Work item -> Copy out exactly the lines below that run from the one holding "- **CTA Section**" to the one holding "- Hero Title", keeping both of those lines and no others.

Dataset content ->

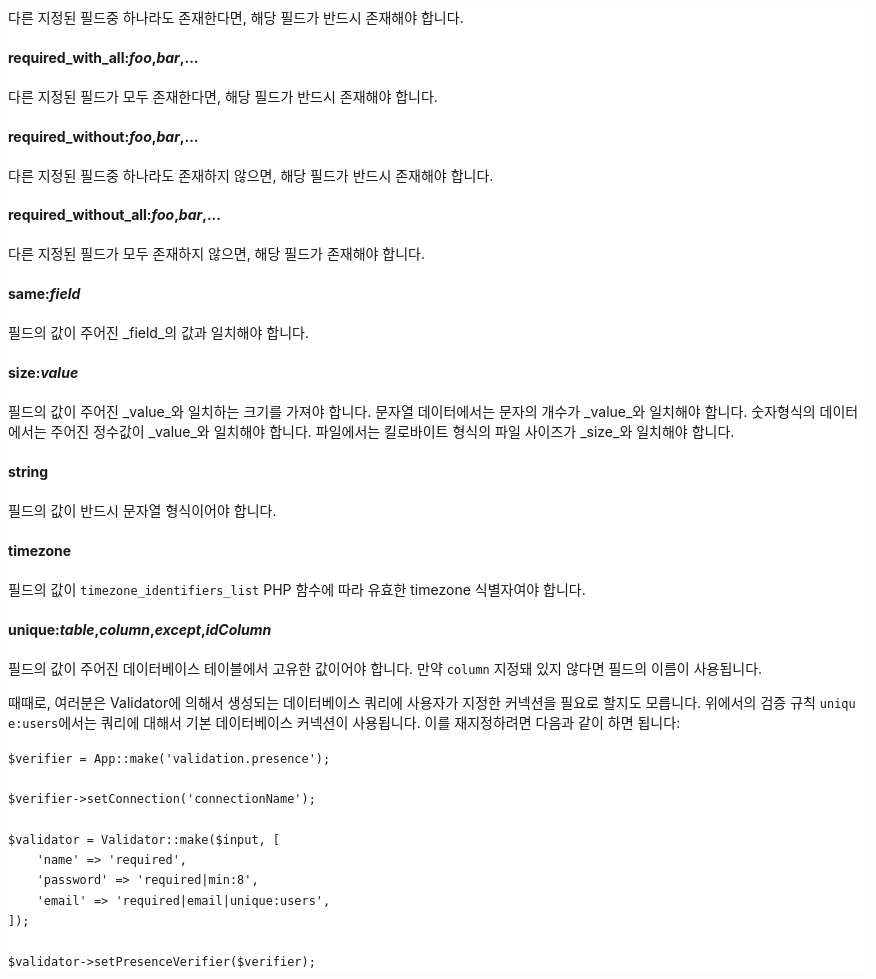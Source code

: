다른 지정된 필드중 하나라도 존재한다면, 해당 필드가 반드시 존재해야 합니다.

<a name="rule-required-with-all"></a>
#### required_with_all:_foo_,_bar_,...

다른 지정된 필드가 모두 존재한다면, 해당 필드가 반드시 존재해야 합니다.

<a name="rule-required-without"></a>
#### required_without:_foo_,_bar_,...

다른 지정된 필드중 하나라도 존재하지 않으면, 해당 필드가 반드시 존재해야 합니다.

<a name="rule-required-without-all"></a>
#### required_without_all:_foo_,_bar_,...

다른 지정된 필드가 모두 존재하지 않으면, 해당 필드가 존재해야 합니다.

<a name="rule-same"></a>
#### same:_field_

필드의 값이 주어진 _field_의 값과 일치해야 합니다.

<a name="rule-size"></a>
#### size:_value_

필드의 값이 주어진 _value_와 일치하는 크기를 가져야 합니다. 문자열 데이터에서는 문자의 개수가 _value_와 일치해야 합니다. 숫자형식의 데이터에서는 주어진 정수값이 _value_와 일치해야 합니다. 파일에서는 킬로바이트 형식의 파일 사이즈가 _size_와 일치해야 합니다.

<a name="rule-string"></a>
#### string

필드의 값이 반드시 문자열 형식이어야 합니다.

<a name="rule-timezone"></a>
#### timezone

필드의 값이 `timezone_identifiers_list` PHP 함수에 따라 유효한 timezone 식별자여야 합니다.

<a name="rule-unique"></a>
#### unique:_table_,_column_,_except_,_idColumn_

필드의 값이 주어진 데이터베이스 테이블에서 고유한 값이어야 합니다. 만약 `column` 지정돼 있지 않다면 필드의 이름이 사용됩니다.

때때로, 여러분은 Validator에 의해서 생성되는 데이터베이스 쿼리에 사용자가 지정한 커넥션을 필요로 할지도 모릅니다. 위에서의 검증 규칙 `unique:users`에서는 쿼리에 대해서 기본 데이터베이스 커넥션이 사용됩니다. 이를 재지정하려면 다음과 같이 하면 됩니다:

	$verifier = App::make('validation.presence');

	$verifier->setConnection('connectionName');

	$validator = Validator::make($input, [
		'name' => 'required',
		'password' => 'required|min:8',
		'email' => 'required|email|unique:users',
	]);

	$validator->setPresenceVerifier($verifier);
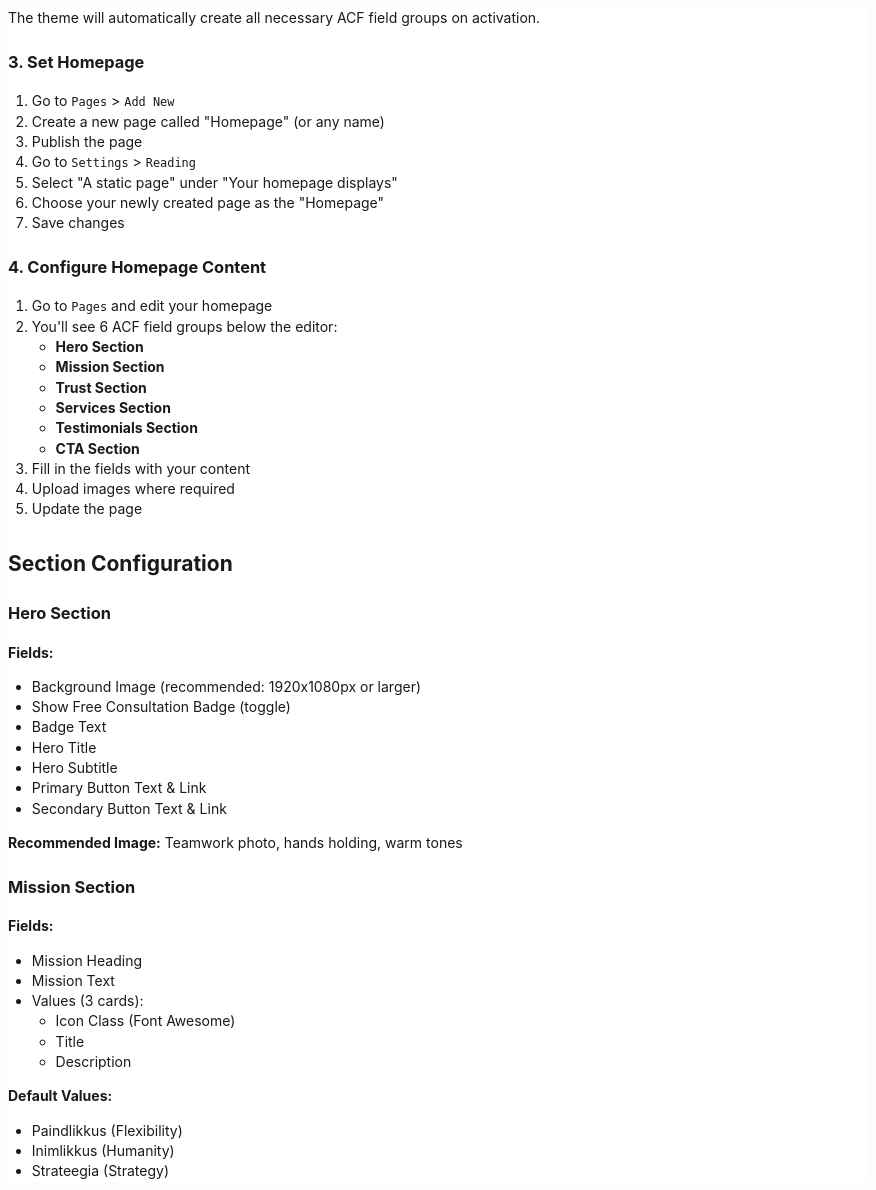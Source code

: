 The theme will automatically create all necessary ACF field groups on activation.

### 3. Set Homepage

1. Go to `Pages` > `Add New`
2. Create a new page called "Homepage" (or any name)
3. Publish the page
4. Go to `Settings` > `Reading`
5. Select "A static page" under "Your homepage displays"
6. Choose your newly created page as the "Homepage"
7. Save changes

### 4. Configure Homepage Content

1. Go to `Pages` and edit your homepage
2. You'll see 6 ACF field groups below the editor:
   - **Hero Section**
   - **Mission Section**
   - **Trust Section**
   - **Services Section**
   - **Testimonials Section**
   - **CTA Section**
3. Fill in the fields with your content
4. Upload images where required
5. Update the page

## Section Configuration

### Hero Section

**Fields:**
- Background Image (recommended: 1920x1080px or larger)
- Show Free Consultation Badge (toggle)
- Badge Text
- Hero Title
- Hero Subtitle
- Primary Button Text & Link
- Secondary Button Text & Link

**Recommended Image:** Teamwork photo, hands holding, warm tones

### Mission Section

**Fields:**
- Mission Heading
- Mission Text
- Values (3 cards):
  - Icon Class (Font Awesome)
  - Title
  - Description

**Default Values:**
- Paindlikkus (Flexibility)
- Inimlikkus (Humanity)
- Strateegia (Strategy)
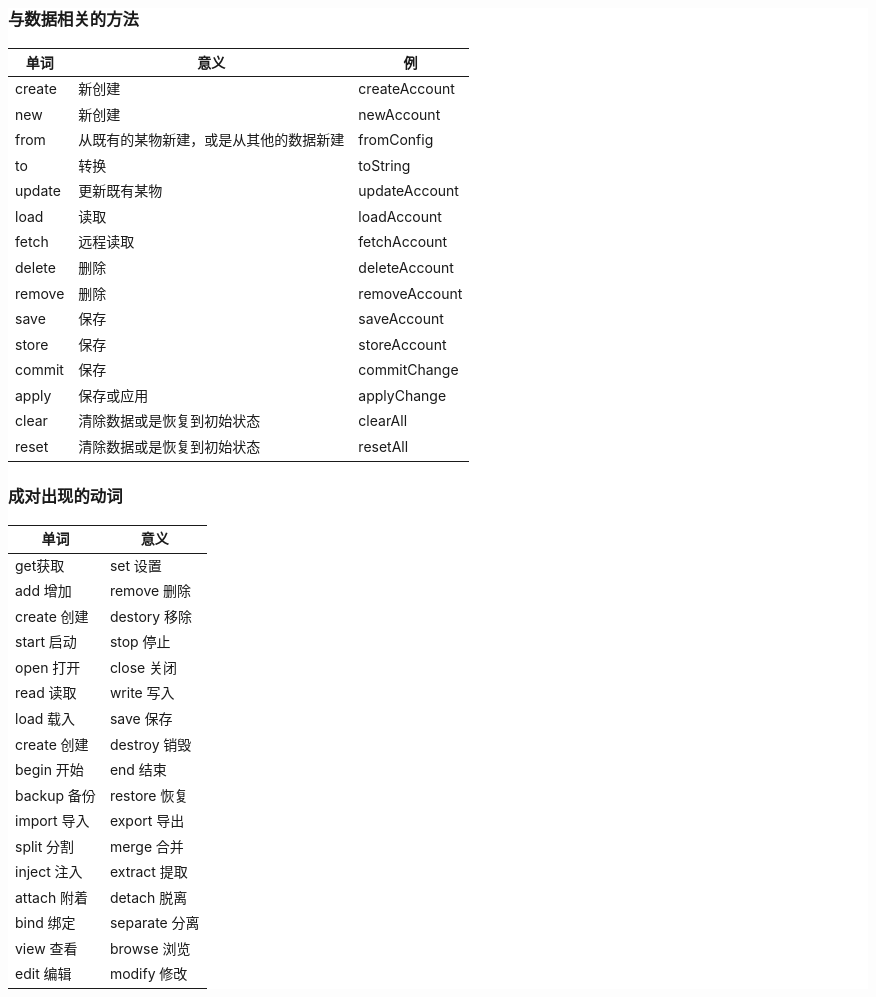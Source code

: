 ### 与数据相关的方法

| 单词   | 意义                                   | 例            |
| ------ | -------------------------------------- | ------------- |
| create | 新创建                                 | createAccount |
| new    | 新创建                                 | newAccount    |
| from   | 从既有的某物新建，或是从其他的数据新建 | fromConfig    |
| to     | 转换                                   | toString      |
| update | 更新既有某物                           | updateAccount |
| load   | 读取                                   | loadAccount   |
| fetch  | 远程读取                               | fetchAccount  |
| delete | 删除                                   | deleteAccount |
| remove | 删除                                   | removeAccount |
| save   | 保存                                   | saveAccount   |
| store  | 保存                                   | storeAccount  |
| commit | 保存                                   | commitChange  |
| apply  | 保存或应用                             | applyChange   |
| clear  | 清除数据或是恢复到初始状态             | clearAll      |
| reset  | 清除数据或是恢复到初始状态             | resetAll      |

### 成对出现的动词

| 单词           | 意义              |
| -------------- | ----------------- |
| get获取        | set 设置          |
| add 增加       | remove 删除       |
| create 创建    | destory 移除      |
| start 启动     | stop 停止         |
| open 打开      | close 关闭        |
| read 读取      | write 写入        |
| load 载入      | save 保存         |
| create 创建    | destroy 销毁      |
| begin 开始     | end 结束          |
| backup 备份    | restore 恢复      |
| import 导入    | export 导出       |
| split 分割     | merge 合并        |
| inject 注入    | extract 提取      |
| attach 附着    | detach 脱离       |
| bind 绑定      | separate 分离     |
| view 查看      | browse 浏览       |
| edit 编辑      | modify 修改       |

Answer space ->
   - **CTA Section**
3. Fill in the fields with your content
4. Upload images where required
5. Update the page

## Section Configuration

### Hero Section

**Fields:**
- Background Image (recommended: 1920x1080px or larger)
- Show Free Consultation Badge (toggle)
- Badge Text
- Hero Title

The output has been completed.